Still active in AA. Once a month I go with some AA friends and hold a meeting for the women's correctional center. Makes me so grateful for my sobriety. Plus I'm the chair for Intergroup, and talk about personalities before principles. lol Those meetings can get pretty rowdy. And some of the attendees keep forgetting that we're all about reaching out to the alcoholic who still suffers.
"Why would you ruin perfectly good peanuts by adding candy corn? That's like saying hey, I have these awesome nachos, guess I better add some dryer lint." - Nonny
I am 99% sure my H is still drinking. I've gotten utterly frustrated with the lying more than the drinking. Dude, we've been married almost ten freaking years. I know when you've been drinking. I just don't know why I can't and haven't pulled the trigger on leaving. He seems hell bent on destroying himself. People ask me if we're ever going to have another kid. I have a hard time not busting out laughing - I already single parent our one kid, and basically have to parent a grown ass adult who acts like a teenager.
I'm still working on my fitness. I haven't been very "good" lately. It's been at least two weeks since I've done any exercising, and my diet has been...well, shit. My birthday was yesterday, and I took the 'calories don't count' on your birthday thing way too far. I felt kind of sick when I went to bed last night. So I need to get back on track. I'm undoing all my hard work from the last year, and I'm frustrated with myself for it.
Post by lexxasaurus on May 11, 2016 12:30:35 GMT -5
I don't really know how I'm doing. I suppose things are looking up for now. I went through a rough patch where I was hit with a few thousand dollars in bills unexpectedly and I was in this weird apathetic place, and I got to the point of being suicidal briefly. I wasn't going to actively plan. And I wasn't going to do anything, I just didn't want to wake up anymore. A raise came at the perfect time, so I feel like I might be able to stay afloat but I'm definitely still struggling. It's very up-and-down right now, and I just want to feel normal. I know I will get things under control and I keep holding on to that fact.
Aw, lexxasaurus, that sucks. Money stuff is THE WORST. I am sorry you went through such rough feelings - please, please feel free to reach out to me here or on FB if you need to vent/chat. I understand money issues, believe me.
Aw, lexxasaurus, that sucks. Money stuff is THE WORST. I am sorry you went through such rough feelings - please, please feel free to reach out to me here or on FB if you need to vent/chat. I understand money issues, believe me.
I may take you up on the FB chat. I don't want to drag down conversations, but sometimes I just need someone to commiserate and tell me it's going to be okay because it doesn't always feel like it.
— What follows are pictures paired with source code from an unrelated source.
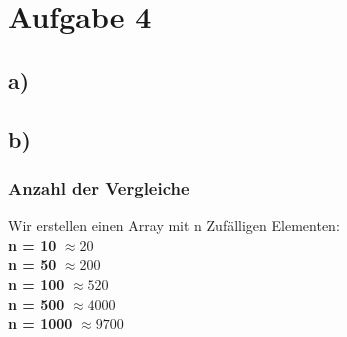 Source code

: \pagebreak
\section*{Aufgabe 4}
\subsection*{a)}

\pagebreak
\subsection*{b)}
\subsubsection*{Anzahl der Vergleiche}
Wir erstellen einen Array mit n Zufälligen Elementen:\\
\textbf{n = 10} $ \approx 20 $\\
\textbf{n = 50} $ \approx 200 $\\
\textbf{n = 100} $ \approx 520 $\\
\textbf{n = 500} $ \approx 4000 $\\
\textbf{n = 1000} $ \approx 9700 $\\
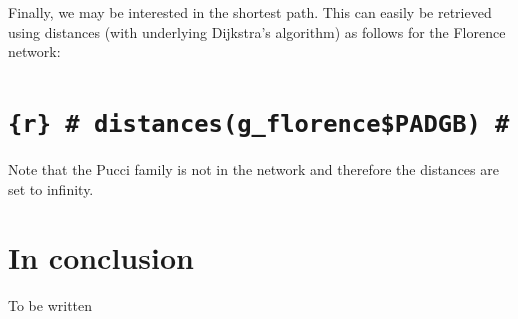 \documentclass[]{article}
\theoremstyle{definition}
\theoremstyle{definition}
\theoremstyle{definition}
\theoremstyle{remark}
\begin{document}
Finally, we may be interested in the shortest path. This can easily be
retrieved using distances (with underlying Dijkstra's algorithm) as
follows for the Florence network:

\section{\texorpdfstring{\texttt{\{r\}\ \#\ distances(g\_florence\$PADGB)\ \#}}{\{r\} \# distances(g\_florence\$PADGB) \#}}\label{r-distancesg_florencepadgb}

Note that the Pucci family is not in the network and therefore the
distances are set to infinity.

\section{In conclusion}\label{in-conclusion}

To be written
\end{document}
I am starting to feel better, I really am, but I hate struggling so bad some days. Mental illness is a dick, lol.
Oh please please please don't ever feel like you'd be dragging anyone down here if you do want to chat on the board! That's what this board is here for. Everyone wants to help you and boost you up
I'm sorry you're having such a difficult go, lexxasaurus. Totally understand that you wouldn't want to talk details, but PM's are always good, if you want to vent. Hoping that raise (congratulations!!!) will help pull you up. Let any of us know if we can help. Praying for better days.
Update: I'm consumed with my new little grandson born May 3. He's so adorable. He's a week old already. Where does the time go? haha. I've been spending some time with my daughter in Denver most days. Did I mention that driving in Denver is the world's worst? But there is a sweet little prize when I get to her house. I love him so much already.